The CPI/CSI providers are generic. There are a few differences I have found due to additional taints RKE applies and the fact that all components in RKE need to run in a container.
To start off when you create a cluster, please edit the cluster.yaml in Rancher / RKE with the following tweaks to the kubelet.
kubelet:
fail_swap_on: false
generate_serving_certificate: false
extra_binds:
- /var/lib/csi/sockets/pluginproxy/csi.vsphere.vmware.com:/var/lib/csi/sockets/pluginproxy/csi.vsphere.vmware.com:rshared
- /csi:/csi:rshared
extra_args:
cloud-provider: external
Now when nodes are provisioned via Rancher, you will see the additional taints before installing the CPI.
Now you can use the CPI install instructions.
A minor tweak is needed to the CPI daemonset manifest to allow it tolerate the RKE taints.

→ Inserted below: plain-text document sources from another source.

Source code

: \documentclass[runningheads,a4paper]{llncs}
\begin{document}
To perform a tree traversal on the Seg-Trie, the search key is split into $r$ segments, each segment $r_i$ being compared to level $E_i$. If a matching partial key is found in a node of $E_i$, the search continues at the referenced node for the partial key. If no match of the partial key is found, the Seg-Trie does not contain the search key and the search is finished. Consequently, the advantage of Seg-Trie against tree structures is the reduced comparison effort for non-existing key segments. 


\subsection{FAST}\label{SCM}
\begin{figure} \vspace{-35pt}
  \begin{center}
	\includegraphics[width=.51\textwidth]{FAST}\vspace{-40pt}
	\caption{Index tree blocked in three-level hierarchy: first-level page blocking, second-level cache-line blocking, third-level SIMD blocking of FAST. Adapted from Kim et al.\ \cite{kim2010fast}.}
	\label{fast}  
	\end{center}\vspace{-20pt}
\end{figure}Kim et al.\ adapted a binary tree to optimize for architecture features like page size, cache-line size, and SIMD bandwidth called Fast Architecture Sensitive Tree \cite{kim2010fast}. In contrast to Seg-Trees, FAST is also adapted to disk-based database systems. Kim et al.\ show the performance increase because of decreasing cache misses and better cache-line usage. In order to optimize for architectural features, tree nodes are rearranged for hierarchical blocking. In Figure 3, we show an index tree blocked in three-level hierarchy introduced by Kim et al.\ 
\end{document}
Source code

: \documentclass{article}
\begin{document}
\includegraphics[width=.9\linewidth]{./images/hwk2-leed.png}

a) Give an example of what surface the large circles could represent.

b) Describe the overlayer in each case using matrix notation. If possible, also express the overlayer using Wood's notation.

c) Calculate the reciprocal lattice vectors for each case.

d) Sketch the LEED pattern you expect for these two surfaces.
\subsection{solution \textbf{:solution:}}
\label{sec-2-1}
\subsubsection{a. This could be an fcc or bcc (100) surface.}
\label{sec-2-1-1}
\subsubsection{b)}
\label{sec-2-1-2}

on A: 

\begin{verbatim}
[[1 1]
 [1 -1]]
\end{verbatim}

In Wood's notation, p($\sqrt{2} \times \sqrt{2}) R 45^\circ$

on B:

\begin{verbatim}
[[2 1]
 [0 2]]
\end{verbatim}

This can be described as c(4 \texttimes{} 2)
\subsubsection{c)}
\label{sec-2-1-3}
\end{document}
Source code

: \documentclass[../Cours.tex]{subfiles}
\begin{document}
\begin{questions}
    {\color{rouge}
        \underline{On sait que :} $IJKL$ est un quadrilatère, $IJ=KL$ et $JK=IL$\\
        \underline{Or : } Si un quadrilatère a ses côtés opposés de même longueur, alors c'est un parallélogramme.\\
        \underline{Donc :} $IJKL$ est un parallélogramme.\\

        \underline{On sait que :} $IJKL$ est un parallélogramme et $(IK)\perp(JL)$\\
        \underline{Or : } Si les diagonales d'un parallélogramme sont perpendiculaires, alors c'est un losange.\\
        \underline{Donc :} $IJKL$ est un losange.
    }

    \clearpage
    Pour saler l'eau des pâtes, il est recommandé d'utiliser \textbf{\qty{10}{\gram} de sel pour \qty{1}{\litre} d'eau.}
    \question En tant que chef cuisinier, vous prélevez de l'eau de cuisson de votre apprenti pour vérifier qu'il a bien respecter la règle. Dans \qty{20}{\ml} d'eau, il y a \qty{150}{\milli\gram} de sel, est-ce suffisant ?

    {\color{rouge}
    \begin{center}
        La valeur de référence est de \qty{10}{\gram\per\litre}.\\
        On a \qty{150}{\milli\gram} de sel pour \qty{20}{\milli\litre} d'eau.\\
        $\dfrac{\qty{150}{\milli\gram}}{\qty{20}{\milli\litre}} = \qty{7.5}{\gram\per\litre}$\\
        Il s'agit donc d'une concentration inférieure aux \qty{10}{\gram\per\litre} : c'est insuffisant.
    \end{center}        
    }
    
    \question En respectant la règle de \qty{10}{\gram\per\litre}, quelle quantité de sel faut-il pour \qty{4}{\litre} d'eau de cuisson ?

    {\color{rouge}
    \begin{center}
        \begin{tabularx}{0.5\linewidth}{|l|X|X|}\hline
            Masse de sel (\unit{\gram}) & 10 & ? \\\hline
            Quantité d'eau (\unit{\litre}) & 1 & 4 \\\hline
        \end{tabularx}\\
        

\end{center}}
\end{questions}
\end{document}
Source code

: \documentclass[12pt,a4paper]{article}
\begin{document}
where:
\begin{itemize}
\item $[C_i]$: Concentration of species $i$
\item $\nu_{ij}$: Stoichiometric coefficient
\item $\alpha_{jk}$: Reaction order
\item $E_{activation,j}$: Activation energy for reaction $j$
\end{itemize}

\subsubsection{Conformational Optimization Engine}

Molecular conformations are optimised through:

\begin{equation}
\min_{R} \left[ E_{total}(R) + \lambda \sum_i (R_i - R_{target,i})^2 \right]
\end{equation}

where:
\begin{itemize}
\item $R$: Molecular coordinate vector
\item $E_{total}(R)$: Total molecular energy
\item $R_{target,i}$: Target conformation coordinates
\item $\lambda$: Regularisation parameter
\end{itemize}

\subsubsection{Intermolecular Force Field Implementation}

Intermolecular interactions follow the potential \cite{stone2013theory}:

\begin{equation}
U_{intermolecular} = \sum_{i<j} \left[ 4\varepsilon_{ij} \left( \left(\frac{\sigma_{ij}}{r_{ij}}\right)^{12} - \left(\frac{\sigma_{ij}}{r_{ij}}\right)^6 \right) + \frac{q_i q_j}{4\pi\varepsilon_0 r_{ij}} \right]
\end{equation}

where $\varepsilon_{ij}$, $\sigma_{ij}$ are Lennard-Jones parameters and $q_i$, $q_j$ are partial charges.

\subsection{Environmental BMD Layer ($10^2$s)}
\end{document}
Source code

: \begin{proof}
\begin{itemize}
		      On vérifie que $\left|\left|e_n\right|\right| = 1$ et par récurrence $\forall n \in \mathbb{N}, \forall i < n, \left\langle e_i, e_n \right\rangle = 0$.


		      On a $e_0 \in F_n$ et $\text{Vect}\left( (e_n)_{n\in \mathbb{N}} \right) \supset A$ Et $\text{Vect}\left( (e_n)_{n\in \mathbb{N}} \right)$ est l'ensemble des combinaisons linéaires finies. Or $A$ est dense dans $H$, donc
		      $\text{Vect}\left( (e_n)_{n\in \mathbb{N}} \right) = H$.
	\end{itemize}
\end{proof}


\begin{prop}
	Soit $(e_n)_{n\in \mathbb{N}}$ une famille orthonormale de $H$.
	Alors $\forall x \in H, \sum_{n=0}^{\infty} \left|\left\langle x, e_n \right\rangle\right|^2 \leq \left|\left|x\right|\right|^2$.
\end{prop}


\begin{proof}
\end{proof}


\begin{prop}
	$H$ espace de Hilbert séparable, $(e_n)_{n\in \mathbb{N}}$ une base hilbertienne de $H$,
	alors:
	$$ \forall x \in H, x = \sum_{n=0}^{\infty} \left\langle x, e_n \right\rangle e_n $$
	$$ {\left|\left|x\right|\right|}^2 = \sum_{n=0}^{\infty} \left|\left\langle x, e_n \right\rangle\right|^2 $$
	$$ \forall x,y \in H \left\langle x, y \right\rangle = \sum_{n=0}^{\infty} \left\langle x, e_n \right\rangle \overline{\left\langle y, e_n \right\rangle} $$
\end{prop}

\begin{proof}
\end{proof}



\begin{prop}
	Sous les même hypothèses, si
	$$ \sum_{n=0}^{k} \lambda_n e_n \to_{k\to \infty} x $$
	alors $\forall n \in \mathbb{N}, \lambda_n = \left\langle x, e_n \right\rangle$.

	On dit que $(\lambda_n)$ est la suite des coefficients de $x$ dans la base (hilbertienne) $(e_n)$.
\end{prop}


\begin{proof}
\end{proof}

tee $HOME/cloud-provider.yaml > /dev/null << EOF
---
apiVersion: v1
kind: ServiceAccount
metadata:
name: cloud-controller-manager
namespace: kube-system
---
apiVersion: apps/v1
kind: DaemonSet
metadata:
name: vsphere-cloud-controller-manager
namespace: kube-system
labels:
k8s-app: vsphere-cloud-controller-manager
spec:
selector:
matchLabels:
k8s-app: vsphere-cloud-controller-manager
updateStrategy:
type: RollingUpdate
template:
metadata:
labels:
k8s-app: vsphere-cloud-controller-manager
spec:
nodeSelector:
node-role.kubernetes.io/controlplane: "true"
securityContext:
runAsUser: 0
tolerations:
- key: node.cloudprovider.kubernetes.io/uninitialized
value: "true"
effect: NoSchedule
- key: node-role.kubernetes.io/controlplane
value: "true"
effect: NoSchedule
- key: node-role.kubernetes.io/etcd
value: "true"
effect: NoExecute
serviceAccountName: cloud-controller-manager
containers:
- name: vsphere-cloud-controller-manager
image: gcr.io/cloud-provider-vsphere/cpi/release/manager:latest
args:
- --v=2
- --cloud-provider=vsphere
- --cloud-config=/etc/cloud/vsphere.conf
volumeMounts:
- mountPath: /etc/cloud
name: vsphere-config-volume
readOnly: true
resources:
requests:
cpu: 200m
hostNetwork: true
volumes:
- name: vsphere-config-volume
configMap:
name: cloud-config
---
apiVersion: v1
kind: Service
metadata:
labels:
component: cloud-controller-manager
name: vsphere-cloud-controller-manager
namespace: kube-system
spec:
type: NodePort
ports:
- port: 43001
protocol: TCP
targetPort: 43001
selector:
component: cloud-controller-manager
---
EOF
Once the cloud-controller is installed you will see the taints are removed.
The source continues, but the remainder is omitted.